» **Task item**: Find the string "otimes" in the records. Copy every line it appears in.

Dataset entries
[Start of section]

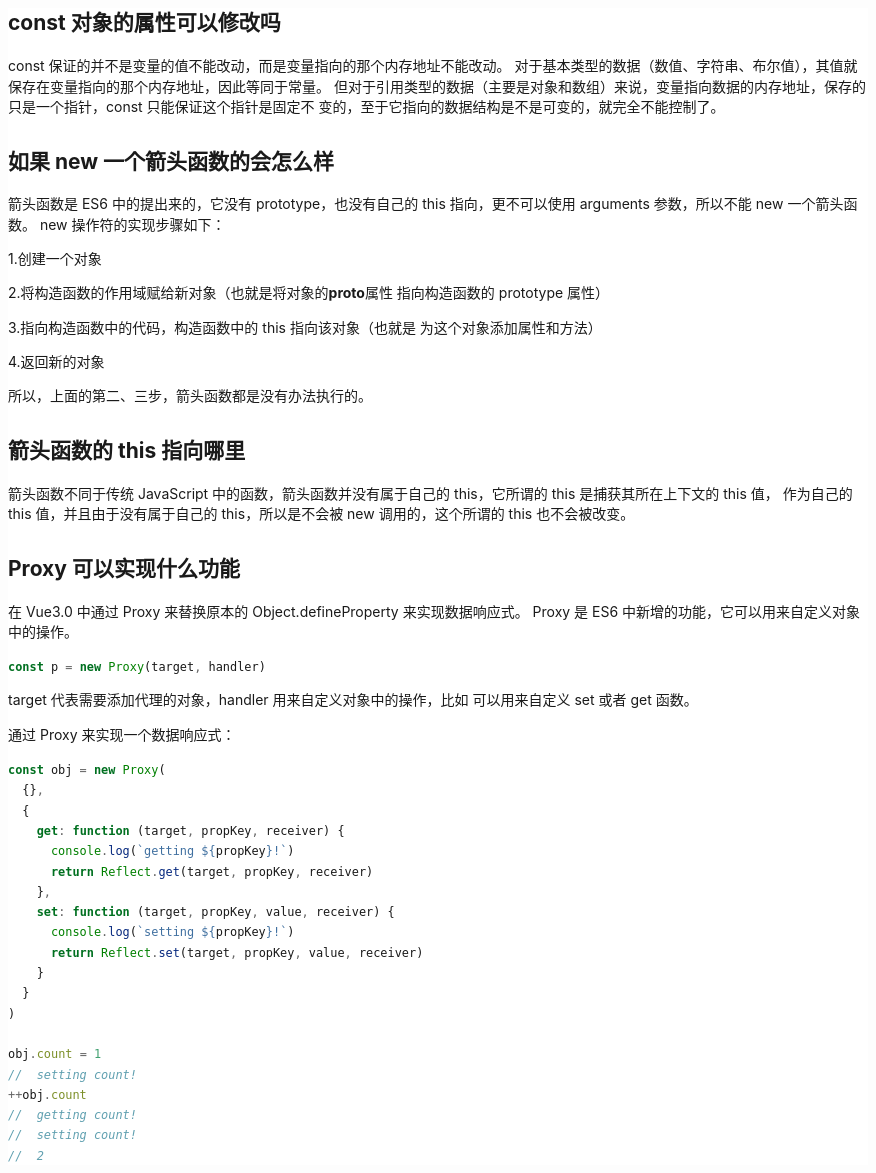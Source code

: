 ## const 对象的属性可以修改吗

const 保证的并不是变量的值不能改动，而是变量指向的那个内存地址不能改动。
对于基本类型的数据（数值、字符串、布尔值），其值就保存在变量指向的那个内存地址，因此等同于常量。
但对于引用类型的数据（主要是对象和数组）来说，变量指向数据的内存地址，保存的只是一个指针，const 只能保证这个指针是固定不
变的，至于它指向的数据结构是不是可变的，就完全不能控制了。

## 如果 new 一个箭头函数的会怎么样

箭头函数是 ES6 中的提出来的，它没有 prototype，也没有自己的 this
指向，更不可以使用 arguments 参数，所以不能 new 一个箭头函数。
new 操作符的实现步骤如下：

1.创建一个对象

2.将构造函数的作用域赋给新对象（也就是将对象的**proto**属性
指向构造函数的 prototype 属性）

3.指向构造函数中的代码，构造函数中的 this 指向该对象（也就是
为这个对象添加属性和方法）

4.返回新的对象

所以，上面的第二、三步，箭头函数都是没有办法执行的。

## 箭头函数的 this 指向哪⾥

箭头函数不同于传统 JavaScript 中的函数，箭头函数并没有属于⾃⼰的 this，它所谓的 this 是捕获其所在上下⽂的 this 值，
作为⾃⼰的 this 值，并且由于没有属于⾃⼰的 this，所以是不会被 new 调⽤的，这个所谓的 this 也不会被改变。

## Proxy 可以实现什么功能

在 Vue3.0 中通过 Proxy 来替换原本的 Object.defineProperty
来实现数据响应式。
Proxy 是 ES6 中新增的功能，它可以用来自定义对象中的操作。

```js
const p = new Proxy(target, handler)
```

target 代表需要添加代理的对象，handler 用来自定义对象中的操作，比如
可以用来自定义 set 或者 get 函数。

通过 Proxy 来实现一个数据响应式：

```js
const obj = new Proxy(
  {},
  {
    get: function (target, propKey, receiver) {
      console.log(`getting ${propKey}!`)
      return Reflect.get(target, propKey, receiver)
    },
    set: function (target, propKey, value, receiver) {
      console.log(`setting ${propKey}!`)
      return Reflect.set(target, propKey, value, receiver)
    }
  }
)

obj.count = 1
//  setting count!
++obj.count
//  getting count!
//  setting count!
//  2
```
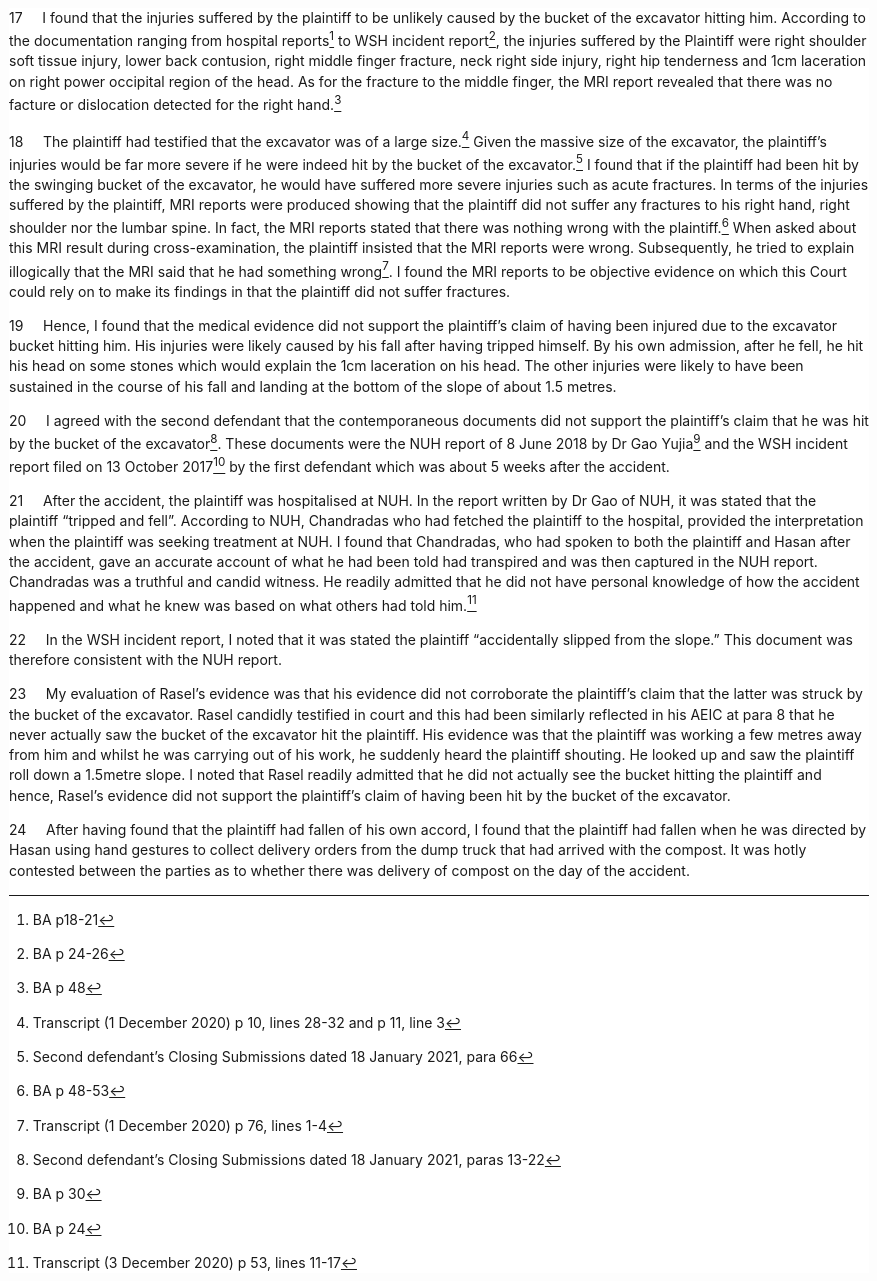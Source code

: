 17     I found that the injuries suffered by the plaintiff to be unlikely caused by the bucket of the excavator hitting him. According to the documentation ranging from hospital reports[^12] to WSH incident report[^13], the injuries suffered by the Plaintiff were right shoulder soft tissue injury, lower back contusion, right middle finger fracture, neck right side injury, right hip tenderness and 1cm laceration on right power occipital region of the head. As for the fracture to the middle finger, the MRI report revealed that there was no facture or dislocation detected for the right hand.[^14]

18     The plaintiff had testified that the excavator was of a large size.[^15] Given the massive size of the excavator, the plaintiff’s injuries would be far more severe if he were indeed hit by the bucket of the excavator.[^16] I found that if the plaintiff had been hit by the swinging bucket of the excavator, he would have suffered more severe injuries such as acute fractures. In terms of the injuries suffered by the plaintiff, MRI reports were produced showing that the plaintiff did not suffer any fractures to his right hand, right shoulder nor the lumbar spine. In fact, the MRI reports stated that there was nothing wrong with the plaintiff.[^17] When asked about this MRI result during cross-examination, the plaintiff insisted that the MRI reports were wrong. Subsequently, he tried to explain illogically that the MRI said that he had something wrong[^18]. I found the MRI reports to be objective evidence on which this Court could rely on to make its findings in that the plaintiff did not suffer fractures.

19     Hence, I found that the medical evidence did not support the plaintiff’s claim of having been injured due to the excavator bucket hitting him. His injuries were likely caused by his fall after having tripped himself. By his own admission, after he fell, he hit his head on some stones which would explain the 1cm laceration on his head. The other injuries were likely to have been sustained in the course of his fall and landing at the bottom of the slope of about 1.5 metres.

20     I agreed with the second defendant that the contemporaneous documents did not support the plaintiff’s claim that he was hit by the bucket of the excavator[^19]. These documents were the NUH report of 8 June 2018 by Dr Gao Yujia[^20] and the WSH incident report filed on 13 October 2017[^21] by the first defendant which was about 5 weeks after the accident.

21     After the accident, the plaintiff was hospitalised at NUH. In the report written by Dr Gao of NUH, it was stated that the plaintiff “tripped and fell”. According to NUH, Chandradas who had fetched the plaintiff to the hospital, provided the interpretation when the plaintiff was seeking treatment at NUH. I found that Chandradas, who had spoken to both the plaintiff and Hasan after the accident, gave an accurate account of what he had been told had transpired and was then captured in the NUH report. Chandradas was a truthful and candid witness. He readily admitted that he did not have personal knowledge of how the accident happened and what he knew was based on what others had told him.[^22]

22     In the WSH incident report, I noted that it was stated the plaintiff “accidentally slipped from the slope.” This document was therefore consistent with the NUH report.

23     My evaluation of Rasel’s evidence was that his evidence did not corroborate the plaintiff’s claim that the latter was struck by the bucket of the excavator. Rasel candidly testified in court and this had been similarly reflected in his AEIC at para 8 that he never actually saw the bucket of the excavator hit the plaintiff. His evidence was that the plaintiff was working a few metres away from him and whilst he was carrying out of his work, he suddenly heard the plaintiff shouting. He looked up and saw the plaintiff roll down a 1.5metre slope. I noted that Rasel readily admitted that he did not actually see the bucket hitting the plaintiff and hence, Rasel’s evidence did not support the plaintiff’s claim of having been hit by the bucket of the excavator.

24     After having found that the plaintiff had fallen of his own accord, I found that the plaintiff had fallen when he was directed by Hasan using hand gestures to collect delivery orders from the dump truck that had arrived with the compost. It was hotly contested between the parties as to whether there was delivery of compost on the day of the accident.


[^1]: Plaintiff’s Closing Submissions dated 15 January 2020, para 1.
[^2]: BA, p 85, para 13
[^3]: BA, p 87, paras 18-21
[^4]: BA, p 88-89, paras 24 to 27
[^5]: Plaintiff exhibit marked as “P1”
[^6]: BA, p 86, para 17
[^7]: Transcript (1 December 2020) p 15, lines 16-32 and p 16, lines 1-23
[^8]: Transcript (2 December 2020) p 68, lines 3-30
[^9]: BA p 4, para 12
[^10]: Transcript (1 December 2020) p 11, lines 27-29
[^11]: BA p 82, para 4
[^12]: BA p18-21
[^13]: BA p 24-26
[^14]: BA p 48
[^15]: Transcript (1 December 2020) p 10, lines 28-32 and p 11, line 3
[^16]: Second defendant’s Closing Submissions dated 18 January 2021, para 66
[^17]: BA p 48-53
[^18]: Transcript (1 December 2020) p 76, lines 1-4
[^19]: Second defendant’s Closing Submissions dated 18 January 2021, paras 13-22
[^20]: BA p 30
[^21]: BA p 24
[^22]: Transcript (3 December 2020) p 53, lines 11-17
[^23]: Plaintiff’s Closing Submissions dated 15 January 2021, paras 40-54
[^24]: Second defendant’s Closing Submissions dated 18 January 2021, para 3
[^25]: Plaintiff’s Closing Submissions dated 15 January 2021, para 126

[End of section]
[Start of section]

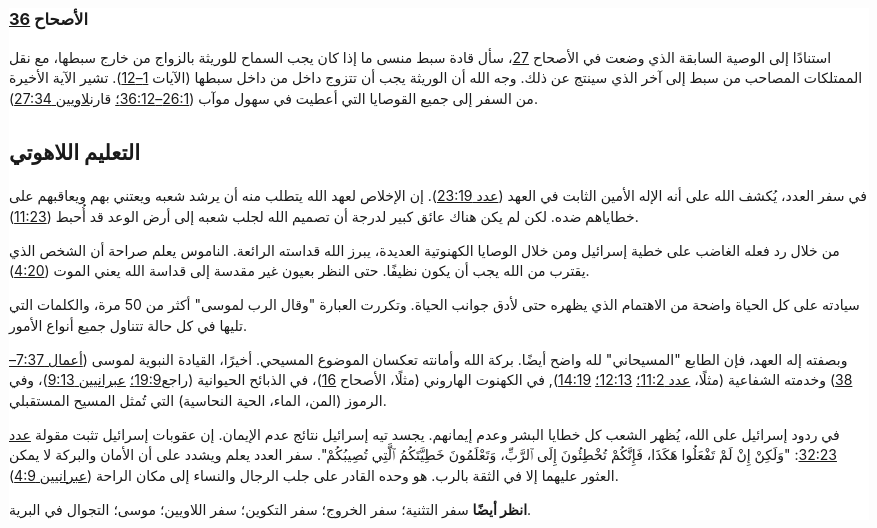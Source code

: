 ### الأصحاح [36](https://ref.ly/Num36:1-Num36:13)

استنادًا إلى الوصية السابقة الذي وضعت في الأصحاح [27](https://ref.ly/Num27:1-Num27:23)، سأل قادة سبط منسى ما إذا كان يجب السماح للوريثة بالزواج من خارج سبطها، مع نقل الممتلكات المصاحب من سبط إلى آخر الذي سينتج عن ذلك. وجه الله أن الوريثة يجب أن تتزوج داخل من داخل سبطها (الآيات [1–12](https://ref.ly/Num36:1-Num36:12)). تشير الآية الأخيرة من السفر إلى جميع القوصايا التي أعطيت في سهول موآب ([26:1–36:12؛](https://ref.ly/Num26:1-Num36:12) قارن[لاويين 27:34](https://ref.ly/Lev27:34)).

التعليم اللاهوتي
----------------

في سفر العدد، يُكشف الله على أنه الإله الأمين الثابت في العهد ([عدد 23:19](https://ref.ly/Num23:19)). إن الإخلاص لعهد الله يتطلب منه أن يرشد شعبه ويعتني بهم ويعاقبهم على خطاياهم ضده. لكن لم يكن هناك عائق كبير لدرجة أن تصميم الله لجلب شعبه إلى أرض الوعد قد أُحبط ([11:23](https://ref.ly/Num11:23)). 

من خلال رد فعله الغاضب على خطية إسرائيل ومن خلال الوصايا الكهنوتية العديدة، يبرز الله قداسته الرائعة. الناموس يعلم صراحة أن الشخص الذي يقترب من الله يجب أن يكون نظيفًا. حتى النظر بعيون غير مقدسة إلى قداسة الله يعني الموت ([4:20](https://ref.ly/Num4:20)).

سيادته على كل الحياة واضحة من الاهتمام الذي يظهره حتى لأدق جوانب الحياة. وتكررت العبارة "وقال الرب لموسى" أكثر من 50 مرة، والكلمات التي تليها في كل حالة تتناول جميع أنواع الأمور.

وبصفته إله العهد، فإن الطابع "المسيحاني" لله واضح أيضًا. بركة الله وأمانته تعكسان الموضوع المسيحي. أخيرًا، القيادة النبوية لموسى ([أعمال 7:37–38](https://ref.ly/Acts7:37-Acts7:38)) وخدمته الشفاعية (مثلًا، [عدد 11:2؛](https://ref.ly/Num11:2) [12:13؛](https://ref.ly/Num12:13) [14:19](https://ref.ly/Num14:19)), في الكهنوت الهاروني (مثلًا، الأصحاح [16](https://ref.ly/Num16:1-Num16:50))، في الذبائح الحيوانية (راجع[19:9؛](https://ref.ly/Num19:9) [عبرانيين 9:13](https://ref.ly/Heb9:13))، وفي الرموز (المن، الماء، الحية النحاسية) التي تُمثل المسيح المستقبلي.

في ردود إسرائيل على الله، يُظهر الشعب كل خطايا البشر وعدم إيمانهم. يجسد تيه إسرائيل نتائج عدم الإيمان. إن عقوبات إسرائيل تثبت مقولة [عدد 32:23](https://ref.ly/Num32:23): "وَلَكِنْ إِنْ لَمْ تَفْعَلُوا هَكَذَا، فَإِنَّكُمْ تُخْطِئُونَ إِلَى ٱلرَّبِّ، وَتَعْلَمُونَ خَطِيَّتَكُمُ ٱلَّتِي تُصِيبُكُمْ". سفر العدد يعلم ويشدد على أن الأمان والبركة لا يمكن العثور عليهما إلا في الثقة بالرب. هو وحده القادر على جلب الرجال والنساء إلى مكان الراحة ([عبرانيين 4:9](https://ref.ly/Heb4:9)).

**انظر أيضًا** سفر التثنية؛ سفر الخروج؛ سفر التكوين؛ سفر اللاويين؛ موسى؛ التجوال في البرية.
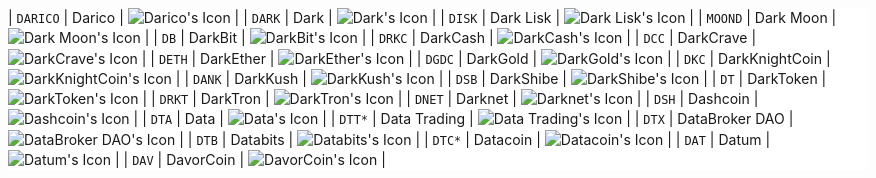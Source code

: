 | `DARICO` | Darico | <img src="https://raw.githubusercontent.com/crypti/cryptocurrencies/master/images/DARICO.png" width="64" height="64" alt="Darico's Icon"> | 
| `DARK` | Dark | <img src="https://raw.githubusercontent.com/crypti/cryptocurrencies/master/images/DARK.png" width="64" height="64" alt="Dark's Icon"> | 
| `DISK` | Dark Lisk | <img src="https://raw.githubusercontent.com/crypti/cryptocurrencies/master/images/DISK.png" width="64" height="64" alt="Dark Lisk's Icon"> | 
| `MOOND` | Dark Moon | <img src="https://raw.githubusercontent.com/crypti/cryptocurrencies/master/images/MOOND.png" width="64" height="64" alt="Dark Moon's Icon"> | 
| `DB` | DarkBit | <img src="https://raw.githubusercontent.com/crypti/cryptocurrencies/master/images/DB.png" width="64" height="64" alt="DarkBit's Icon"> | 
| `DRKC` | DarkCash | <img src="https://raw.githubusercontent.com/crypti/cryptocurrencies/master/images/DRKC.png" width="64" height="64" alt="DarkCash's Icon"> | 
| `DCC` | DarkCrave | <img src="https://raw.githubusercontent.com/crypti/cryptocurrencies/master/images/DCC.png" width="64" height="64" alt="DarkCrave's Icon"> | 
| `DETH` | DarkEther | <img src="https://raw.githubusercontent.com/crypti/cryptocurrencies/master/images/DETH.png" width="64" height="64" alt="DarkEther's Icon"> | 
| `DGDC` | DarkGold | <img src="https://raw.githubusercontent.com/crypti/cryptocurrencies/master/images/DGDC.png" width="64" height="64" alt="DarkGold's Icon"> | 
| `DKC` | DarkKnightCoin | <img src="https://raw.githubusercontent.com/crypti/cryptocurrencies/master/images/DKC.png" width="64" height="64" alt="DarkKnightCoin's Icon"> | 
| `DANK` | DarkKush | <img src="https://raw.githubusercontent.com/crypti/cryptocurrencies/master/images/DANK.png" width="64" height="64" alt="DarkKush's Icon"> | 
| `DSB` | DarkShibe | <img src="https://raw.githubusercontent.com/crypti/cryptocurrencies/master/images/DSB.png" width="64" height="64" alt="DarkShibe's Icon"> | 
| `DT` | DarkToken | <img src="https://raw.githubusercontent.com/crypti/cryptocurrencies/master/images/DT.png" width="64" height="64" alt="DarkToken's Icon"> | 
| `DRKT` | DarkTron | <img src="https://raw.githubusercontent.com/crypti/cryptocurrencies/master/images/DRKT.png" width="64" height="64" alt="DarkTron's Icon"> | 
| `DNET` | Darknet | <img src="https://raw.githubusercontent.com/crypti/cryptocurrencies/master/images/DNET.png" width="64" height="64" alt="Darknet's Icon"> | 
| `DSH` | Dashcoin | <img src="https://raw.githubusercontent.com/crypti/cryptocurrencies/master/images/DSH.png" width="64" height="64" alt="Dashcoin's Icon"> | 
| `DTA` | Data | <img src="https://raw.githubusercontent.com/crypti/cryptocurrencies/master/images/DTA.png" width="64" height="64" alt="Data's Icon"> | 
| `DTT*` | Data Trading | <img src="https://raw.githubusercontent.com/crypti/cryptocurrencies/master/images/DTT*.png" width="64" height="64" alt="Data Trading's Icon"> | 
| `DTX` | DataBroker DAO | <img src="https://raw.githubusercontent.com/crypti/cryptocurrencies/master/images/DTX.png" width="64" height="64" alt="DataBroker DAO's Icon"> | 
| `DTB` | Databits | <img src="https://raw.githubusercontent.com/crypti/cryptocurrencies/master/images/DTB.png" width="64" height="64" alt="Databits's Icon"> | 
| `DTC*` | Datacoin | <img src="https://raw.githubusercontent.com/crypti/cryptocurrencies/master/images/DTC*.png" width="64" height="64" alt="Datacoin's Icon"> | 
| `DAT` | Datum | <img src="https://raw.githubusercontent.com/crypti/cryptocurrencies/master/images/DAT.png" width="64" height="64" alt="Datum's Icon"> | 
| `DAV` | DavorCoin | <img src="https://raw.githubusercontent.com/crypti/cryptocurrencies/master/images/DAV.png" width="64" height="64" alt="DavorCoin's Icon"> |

[End of section]
[Start of section]

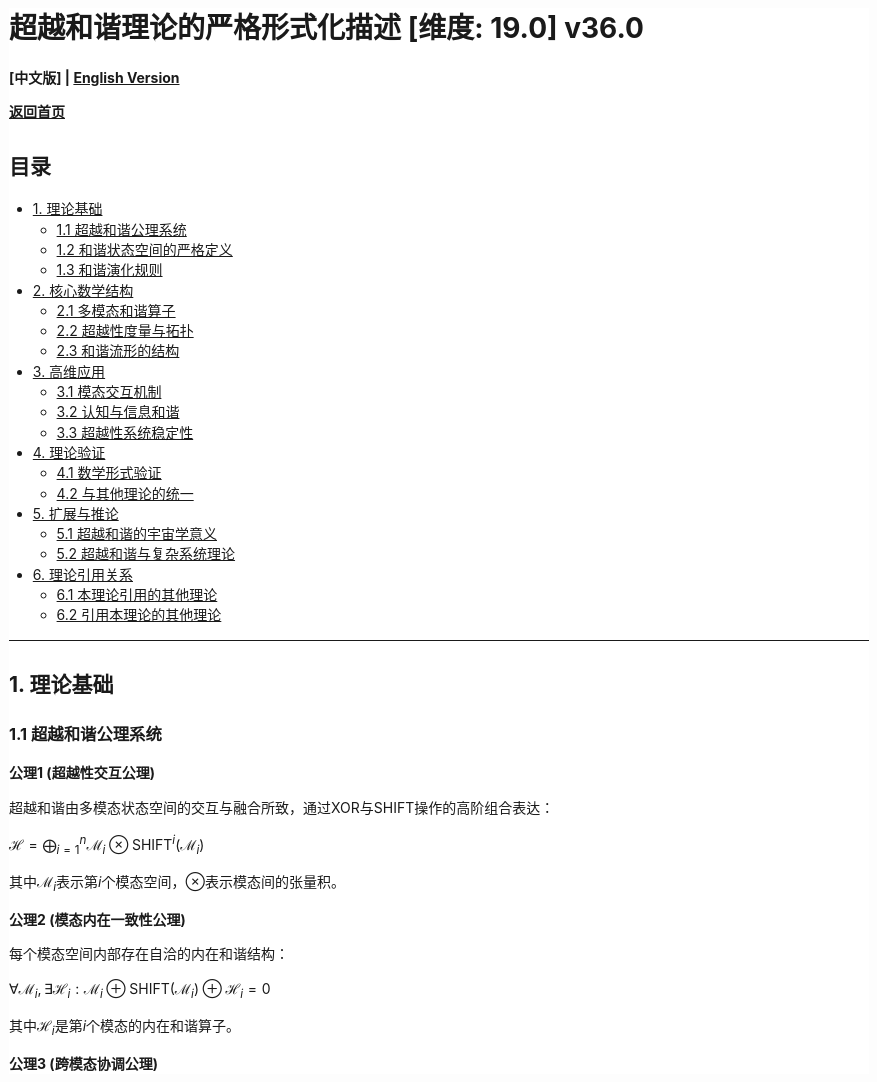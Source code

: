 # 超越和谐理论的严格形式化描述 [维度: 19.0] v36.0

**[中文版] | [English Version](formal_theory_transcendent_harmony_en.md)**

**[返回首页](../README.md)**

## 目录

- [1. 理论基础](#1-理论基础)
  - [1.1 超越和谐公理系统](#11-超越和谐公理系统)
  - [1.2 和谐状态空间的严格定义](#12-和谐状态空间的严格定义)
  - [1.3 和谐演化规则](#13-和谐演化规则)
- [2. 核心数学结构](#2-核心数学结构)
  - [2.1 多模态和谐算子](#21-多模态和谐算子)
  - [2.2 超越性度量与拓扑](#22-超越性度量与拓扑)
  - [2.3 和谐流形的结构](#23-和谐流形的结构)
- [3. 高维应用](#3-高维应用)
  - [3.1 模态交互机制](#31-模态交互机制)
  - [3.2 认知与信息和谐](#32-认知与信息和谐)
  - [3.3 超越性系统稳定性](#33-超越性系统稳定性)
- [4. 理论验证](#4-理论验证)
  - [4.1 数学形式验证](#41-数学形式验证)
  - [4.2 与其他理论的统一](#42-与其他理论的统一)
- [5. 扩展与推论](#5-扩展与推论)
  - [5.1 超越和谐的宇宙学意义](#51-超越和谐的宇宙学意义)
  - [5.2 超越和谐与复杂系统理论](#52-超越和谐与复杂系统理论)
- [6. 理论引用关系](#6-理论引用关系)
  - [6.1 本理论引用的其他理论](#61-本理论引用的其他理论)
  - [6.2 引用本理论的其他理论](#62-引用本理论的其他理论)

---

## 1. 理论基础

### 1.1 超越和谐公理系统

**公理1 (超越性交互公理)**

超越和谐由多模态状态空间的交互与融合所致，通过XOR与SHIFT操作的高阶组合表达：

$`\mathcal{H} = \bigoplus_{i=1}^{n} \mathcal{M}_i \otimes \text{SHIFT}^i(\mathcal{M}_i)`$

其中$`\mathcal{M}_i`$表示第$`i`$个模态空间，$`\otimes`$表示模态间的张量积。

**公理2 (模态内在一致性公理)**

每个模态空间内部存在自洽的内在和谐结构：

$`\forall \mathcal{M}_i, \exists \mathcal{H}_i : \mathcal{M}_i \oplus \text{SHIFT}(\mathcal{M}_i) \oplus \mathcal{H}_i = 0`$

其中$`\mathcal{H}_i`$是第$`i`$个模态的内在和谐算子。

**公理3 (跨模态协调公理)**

[End of section]

» **Response**:
$`\mathcal{H} = \bigoplus_{i=1}^{n} \mathcal{M}_i \otimes \text{SHIFT}^i(\mathcal{M}_i)`$
其中$`\mathcal{M}_i`$表示第$`i`$个模态空间，$`\otimes`$表示模态间的张量积。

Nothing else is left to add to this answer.